On Harker: The Book of Solomon, with an Interview with Writer Roger Gibson

The most radical propositions don’t always arrive with their trousers around their ankles, flashing their behind to the bourgeoisie while thrilling culture’s gatekeepers with headline-generating, career-making manifestos. Roger Gibson and Vince Danks’ playful police thriller Harker may not seem to be a particularly radical comicbook at first, but that’s exactly what it is. In an industry which all too often seems to have accepted a division between fantastical fiction for the blokeish and artistic introspection for the cognoscenti, Harker occupies the all-too-often ignored middleground between niche-fulfilling super-folks and Sunday supplement art statements. In that, Harker’s a comic that’s unashamedly populist and yet wilfully idiosyncratic, crystal clear and entertaining while still being smart and purposefully innovative. Gibson and Danks clearly have no time at all for the assumption that comics are doomed to exist as peripheral products for either the terminally geekish or the point-scoring, chin-stroking cultural elite. Harker: The Book of Solomon is a bright, reader-welcoming comic book that your grandmother could read and enjoy every bit as much as you can, and I can’t think of any higher praise than that. In a time in which comics really do often seem determined to pretend that there’s no such thing as a mainstream audience for its products, Harker’s one of just a tiny number of comics striding into what’s sadly become a lonely, agoraphobic marketplace for mass market books. Drawing off the long tradition of predominantly British TV cop shows, The Book of Solomon features the double-act of DCI Harker and DS Critchley as they hunt down serial killers and satanic covens in a tale which scrupulously avoids slipping into either urban fantasy or soulless homaging.

In short, it’s that rarest of things, a genuinely entertaining read that requires neither fannish expertise or High Culture to enjoy. It’s smart, but it isn’t interested in showing off. It’s ingenious, but the innovation feeds into making the narrative as transparent and inclusive as possible. It’s full of references to everything from Arthur Conan Doyle to Denis Wheatley, The Sweeney to Inspector Morse, and yet it doesn’t matter a whit if the inter-textuality of it all remains turning over in the sub-text. It even manages, in Vince Danks’ artwork, to present pages which are obviously photo-referenced and yet genuinely warm and involving. In so many ways, Harker seems to stand as a quiet and yet forceful rebuke to a whole series of preconceptions about all that the modern-era comic can and can’t be.

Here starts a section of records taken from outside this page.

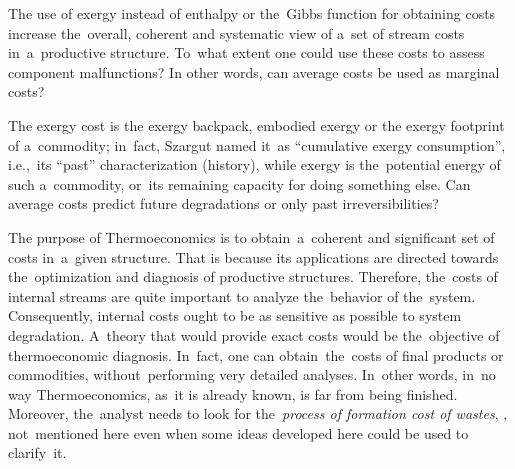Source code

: \documentclass[energies,article,accept,moreauthors,pdftex]{Definitions/mdpi}
\begin{document}
The use of exergy instead of enthalpy or the~Gibbs function for obtaining costs increase the~overall, coherent and systematic view of a~set of stream costs in~a~productive structure. To~what extent one could use these costs to assess component malfunctions? In other words, can average costs be used as marginal costs?

The exergy cost is the exergy backpack, embodied exergy or the exergy footprint of a~commodity; in~fact, Szargut named it~as “cumulative exergy consumption”, \cite{Szargut1988} i.e.,~its “past” characterization (history), while exergy is the~potential energy of such a~commodity, or~its remaining capacity for doing something else. Can average costs predict future degradations or only past irreversibilities?

The purpose of Thermoeconomics is to obtain~a~coherent and significant set of costs in~a~given structure. That is because its applications are directed towards the~optimization and diagnosis of productive structures. Therefore, the~costs of internal streams are quite important to analyze the~behavior of the~system. Consequently, internal costs ought to be as sensitive as possible to system degradation. A~theory that would provide exact costs would be the~objective of thermoeconomic diagnosis. In~fact, one can obtain~the~costs of final products or commodities, without~performing very detailed analyses. In~other words, in~no way Thermoeconomics, as~it is already known, is far from being finished. Moreover, the~analyst needs to look for the~\emph{process of formation cost of wastes}, \cite{Torres2008}, not~mentioned here even when some ideas developed here could be used to clarify~it.
\end{document}

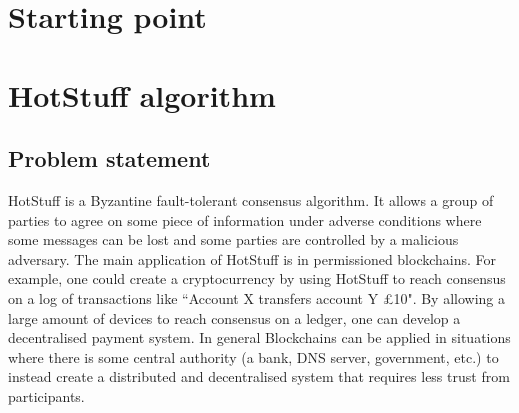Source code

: 




\section{Starting point}

\section{HotStuff algorithm}
\subsection{Problem statement}
HotStuff is a Byzantine fault-tolerant consensus algorithm. It allows a group of parties to agree on some piece of information under adverse conditions where some messages can be lost and some parties are controlled by a malicious adversary. The main application of HotStuff is in permissioned blockchains. For example, one could create a cryptocurrency by using HotStuff to reach consensus on a log of transactions like ``Account X transfers account Y £10". By allowing a large amount of devices to reach consensus on a ledger, one can develop a decentralised payment system. In general Blockchains can be applied in situations where there is some central authority (a bank, DNS server, government, etc.) to instead create a distributed and decentralised system that requires less trust from participants.

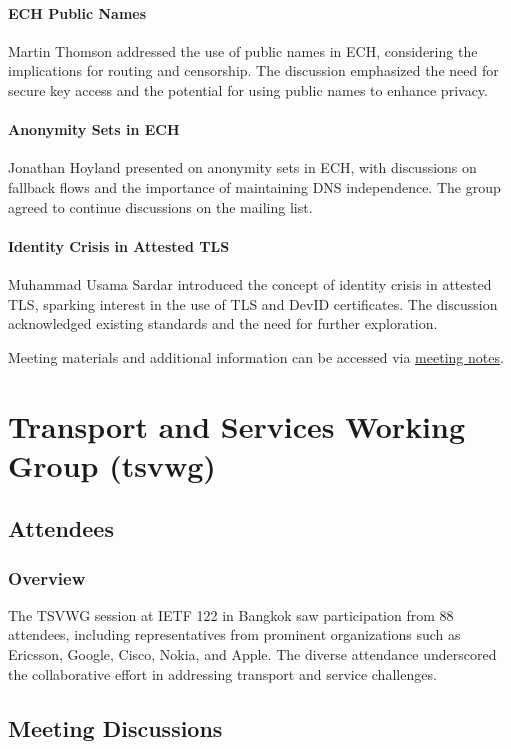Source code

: \documentclass{article}
\begin{document}
\paragraph{ECH Public Names}
Martin Thomson addressed the use of public names in ECH, considering the implications for routing and censorship. The discussion emphasized the need for secure key access and the potential for using public names to enhance privacy.

\paragraph{Anonymity Sets in ECH}
Jonathan Hoyland presented on anonymity sets in ECH, with discussions on fallback flows and the importance of maintaining DNS independence. The group agreed to continue discussions on the mailing list.

\paragraph{Identity Crisis in Attested TLS}
Muhammad Usama Sardar introduced the concept of identity crisis in attested TLS, sparking interest in the use of TLS and DevID certificates. The discussion acknowledged existing standards and the need for further exploration.

Meeting materials and additional information can be accessed via \href{https://notes.ietf.org/notes-ietf-122-tls}{meeting notes}.




\newpage

\section{Transport and Services Working Group (tsvwg)}

\subsection{Attendees}
\subsubsection{Overview}
The TSVWG session at IETF 122 in Bangkok saw participation from 88 attendees, including representatives from prominent organizations such as Ericsson, Google, Cisco, Nokia, and Apple. The diverse attendance underscored the collaborative effort in addressing transport and service challenges.

\subsection{Meeting Discussions}
\end{document}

In fact — and even if we have to whisper it, let’s make it plain — it’s sharp and fun.

With Titan having collected the first six issues of the comic into the handsomely hardbacked Harker: The Book of Solomon, Harker’s writer Roger Gibson has kindly agreed to be interviewed. It’s a process that I was somewhat nervous about, in that I’d read as many previous q-and-a’s with Mr Gibson as I could and sadly found that most of what I’d intended to be my own questions had already been asked, and often more than once. What follows features my attempt to produce queries which reflect my own curiosity while avoiding some of the topics which I’d seen raised before. I can’t thank Mr Gibson enough for approaching the process with such generosity, and what follows is, I hope you’ll agree, a fascinating insight into how he and Vince Danks have gone about the writing of Harker;

COLIN SMITH: I’m genuinely interested – as I should be in a detective tale! – by the relationship between Harker and Critchley. I assume that the process of carving out a partnership between a Holmes & a Watson, a Regan and Carter, is a challenging one, in that the job is to respect the tradition while establishing a new take on it. As such, how did you go about making sure in script and art that the reader felt both comfortable with and intrigued by your leads?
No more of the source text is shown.